Amended: May 9, 2012 Policy Vote: NR&W 5-3, EQ 5-1
Urgency: No Mandate: No
Hearing Date: July 2, 2012 Consultant: Marie Liu/Brendan
McCarthy
This bill meets the criteria for referral to the Suspense File.
(See Staff Comments)
Bill Summary: AB 591 requires operators of oil and natural gas
wells to provide information on hydraulic fracturing to the
Division of Oil, Gas, and Geothermal Resources, for publication
on the Division's website.
Fiscal Impact:
Likely one-time costs of $160,000 for two-years from the
Oil, Gas, and Geothermal Administrative Fund (special fund)

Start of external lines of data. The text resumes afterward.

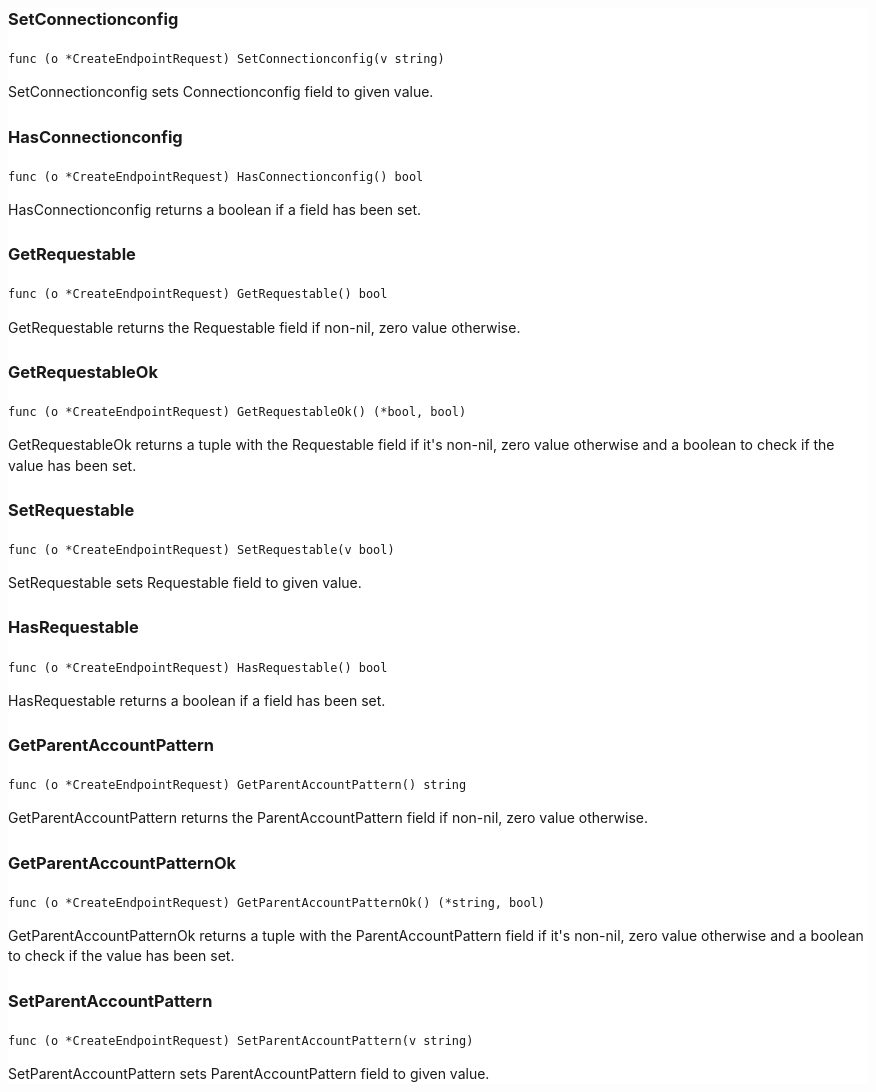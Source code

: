 ### SetConnectionconfig

`func (o *CreateEndpointRequest) SetConnectionconfig(v string)`

SetConnectionconfig sets Connectionconfig field to given value.

### HasConnectionconfig

`func (o *CreateEndpointRequest) HasConnectionconfig() bool`

HasConnectionconfig returns a boolean if a field has been set.

### GetRequestable

`func (o *CreateEndpointRequest) GetRequestable() bool`

GetRequestable returns the Requestable field if non-nil, zero value otherwise.

### GetRequestableOk

`func (o *CreateEndpointRequest) GetRequestableOk() (*bool, bool)`

GetRequestableOk returns a tuple with the Requestable field if it's non-nil, zero value otherwise
and a boolean to check if the value has been set.

### SetRequestable

`func (o *CreateEndpointRequest) SetRequestable(v bool)`

SetRequestable sets Requestable field to given value.

### HasRequestable

`func (o *CreateEndpointRequest) HasRequestable() bool`

HasRequestable returns a boolean if a field has been set.

### GetParentAccountPattern

`func (o *CreateEndpointRequest) GetParentAccountPattern() string`

GetParentAccountPattern returns the ParentAccountPattern field if non-nil, zero value otherwise.

### GetParentAccountPatternOk

`func (o *CreateEndpointRequest) GetParentAccountPatternOk() (*string, bool)`

GetParentAccountPatternOk returns a tuple with the ParentAccountPattern field if it's non-nil, zero value otherwise
and a boolean to check if the value has been set.

### SetParentAccountPattern

`func (o *CreateEndpointRequest) SetParentAccountPattern(v string)`

SetParentAccountPattern sets ParentAccountPattern field to given value.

beginning in 2012-13 to adopt regulations
Likely on-going costs of $720,000 annually from the Oil,
Gas, and Geothermal Administrative Fund (special fund)
beginning in 2013-14 to collect and manage information
received from operators.
Background: Under current law, operators of oil and gas wells
are regulated by the Division of Oil, Gas, and Geothermal
Resources (the Division), within the Department of Conservation.
Well operators are required to report specified information
periodically to the Division. Under federal law, the federal
Environmental Protection Agency sets standards for the injection
on liquid below ground, except for injections used by well
operators to hydraulically fracture rock strata. Under the
process of hydraulic fracturing, well operators pump water and a
variety of chemicals into wells at very high pressure. This
causes cracks to form or grow in the rock strata, allowing more
oil or gas to flow into the well and then to the surface.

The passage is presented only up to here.